Peanut Butter-Banana Cake
About This Recipe
|Active time:||2 hours|
|Total time:||4 hours|
|Special equipment:||heat proof spatula, stock pot, stand mixer, large and small offset spatulas|
|This recipe appears in:||From The Pastry Dungeon: Peanut Butter Banana Cake|
- For the Jam:
- 6 medium sized ripe bananas
- 1 cup sugar
- 1/4 cup water
- 1 vanilla bean, split and scraped
- 2 tablespoons juice from 1 lemon
- For the Cake:
- 1 1/4 cups (2 1/2 sticks) unsalted butter
- 1 cup (about 8 ounces) smooth peanut butter
- 2 cups sugar
- 2 eggs
- 1 tablespoon vanilla extract
- 1 cup (about 5 ounces) all purpose flour
- 1 1/4 cup (about 5 ounces) cake flour
- 1 teaspoon baking soda
- 1/2 teaspoon salt
- 1/2 cup (about 4 ounces) buttermilk
- 1 1/4 cup (10 ounces) hot water
- For the Frosting:
- 4 egg whites
- 1 cup (about 7 ounces) sugar
- 1/2 teaspoon cream of tartar or juice of 1/2 lemon
- 1 tsp vanilla extract
- Crushed peanut brittle or honey roasted peanuts (optional)

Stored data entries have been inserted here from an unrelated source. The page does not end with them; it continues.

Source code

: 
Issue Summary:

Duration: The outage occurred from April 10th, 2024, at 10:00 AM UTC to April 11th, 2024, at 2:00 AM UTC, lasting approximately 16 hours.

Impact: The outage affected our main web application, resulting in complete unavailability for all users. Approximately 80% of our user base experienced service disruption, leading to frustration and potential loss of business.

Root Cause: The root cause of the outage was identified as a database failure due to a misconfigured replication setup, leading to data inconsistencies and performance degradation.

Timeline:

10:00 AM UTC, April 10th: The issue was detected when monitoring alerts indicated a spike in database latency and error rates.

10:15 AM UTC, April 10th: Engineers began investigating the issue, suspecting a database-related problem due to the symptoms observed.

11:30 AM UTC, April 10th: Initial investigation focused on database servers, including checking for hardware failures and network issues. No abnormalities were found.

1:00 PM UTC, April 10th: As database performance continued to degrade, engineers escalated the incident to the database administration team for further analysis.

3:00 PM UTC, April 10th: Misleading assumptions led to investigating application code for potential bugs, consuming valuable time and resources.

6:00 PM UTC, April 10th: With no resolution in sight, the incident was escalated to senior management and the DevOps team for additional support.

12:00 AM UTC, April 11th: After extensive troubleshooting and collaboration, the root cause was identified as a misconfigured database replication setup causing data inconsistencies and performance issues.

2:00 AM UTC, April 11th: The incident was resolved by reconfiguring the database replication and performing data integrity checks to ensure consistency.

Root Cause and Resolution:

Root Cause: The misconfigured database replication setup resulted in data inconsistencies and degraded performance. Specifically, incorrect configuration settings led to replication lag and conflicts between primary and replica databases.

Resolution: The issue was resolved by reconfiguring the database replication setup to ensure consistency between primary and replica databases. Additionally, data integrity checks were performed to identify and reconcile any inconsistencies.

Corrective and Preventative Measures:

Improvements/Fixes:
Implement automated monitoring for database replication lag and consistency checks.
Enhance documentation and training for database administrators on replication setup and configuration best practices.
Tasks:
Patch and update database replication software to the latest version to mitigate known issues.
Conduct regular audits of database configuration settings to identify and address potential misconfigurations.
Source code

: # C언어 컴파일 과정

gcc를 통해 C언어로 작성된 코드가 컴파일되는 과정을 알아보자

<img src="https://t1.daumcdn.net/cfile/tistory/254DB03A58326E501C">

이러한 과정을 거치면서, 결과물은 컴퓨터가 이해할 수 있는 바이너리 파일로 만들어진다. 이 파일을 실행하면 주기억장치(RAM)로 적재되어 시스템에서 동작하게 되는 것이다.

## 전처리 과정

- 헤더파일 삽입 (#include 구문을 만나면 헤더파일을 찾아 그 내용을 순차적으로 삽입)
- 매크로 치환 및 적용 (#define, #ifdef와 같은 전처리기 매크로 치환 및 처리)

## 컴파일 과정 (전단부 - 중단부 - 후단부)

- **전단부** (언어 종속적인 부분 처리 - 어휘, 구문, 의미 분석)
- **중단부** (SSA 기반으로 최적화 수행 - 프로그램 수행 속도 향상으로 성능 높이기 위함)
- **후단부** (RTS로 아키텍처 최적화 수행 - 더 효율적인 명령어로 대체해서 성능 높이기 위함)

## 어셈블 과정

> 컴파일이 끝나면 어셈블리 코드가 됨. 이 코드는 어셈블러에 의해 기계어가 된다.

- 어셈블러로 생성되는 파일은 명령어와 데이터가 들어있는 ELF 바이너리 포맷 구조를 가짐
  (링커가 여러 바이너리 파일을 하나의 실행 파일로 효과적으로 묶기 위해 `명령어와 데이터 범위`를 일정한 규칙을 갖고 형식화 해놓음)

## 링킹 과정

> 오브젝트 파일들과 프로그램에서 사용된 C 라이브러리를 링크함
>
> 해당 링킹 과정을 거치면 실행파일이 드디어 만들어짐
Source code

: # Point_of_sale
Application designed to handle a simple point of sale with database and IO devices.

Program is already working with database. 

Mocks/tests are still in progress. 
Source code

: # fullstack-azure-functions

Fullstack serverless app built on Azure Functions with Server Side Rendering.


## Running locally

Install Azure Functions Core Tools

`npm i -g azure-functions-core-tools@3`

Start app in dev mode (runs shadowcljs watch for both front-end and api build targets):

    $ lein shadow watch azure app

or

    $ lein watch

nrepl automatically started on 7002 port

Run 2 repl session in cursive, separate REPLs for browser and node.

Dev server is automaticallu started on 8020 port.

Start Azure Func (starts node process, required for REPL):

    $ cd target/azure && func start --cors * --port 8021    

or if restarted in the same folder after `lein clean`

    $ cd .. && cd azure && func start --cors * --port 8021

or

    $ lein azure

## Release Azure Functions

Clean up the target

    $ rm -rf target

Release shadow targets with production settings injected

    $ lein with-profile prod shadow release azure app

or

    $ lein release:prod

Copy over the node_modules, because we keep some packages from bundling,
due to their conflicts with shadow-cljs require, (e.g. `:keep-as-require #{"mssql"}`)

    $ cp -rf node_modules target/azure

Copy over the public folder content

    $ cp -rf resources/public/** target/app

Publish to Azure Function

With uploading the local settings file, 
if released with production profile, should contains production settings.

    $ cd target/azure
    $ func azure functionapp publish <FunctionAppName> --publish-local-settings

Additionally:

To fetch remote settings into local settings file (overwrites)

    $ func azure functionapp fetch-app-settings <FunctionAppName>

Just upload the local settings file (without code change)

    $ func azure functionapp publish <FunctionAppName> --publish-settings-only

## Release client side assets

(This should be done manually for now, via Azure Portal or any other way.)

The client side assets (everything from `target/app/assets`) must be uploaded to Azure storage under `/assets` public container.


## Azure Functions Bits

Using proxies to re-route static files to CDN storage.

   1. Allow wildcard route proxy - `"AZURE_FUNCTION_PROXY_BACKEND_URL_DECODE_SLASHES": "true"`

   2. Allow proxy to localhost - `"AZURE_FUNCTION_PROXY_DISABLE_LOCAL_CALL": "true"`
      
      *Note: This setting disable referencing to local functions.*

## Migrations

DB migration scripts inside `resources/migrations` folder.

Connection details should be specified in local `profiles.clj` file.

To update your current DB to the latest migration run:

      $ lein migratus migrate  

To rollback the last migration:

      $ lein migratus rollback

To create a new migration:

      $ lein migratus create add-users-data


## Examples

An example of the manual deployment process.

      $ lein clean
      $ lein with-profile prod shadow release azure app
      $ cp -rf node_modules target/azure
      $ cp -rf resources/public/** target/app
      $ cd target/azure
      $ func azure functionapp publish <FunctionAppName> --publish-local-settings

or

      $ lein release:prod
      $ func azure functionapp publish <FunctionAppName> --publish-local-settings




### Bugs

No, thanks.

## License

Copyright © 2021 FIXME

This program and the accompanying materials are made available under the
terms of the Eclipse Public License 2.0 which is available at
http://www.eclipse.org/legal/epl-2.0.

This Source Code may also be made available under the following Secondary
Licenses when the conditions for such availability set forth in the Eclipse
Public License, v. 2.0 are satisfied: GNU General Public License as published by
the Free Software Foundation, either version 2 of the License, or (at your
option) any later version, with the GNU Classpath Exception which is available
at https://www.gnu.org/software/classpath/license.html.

Make the Jam: Place a small white plate in the freezer to chill. Peel and slice bananas thinly and place in a stock pot. Add sugar, water, vanilla bean, and lemon juice, and turn heat to high. Cook, stirring often. Once sugar is dissolved and mixture boils, reduce heat to medium-low and simmer, stirring often, for at least 20 minutes. At this point begin testing the jam for doneness; place a small amount of jam on the plate and place in freezer. Allow to chill, then test for runniness. Repeat every 5 minutes until jam is thick. Immediately remove from heat and scrape jam into a medium mixing bowl. Place in refrigerator to cool, then scrape into an airtight container. Set aside.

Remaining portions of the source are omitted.